Aim of the task: Only a number is wanted: how many lines in the listing contain the word "does"?
Information shown START
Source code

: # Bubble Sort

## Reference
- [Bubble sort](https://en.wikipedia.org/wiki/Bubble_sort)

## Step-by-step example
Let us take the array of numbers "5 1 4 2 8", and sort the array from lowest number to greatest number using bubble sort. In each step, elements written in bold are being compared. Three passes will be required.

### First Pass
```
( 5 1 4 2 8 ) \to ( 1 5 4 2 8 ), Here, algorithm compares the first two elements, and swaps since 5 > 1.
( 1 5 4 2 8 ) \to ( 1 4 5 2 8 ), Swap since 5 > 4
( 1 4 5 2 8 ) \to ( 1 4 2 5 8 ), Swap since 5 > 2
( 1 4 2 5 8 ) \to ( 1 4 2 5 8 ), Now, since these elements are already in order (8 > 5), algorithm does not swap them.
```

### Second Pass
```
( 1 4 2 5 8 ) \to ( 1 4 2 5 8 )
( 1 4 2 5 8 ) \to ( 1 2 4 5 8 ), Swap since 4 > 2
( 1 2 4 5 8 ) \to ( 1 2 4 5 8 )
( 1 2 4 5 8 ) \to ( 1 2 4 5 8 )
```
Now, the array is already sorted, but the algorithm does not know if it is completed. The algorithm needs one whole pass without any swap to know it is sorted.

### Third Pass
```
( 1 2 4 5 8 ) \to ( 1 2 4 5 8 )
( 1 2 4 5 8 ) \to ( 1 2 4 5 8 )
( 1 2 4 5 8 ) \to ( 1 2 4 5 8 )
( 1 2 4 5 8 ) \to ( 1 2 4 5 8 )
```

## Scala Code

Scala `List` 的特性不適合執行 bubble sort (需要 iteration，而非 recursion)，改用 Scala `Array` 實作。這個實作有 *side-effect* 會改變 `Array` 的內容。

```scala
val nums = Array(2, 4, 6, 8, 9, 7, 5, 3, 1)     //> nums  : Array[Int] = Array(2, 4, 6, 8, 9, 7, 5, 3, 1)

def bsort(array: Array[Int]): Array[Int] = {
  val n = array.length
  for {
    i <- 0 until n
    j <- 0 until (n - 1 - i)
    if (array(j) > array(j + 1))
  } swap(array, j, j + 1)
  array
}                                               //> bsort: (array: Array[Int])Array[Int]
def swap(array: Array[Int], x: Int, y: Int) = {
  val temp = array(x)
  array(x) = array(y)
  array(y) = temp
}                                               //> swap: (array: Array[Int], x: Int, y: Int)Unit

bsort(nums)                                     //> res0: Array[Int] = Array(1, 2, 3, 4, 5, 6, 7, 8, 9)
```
Information shown END
Task answer: 2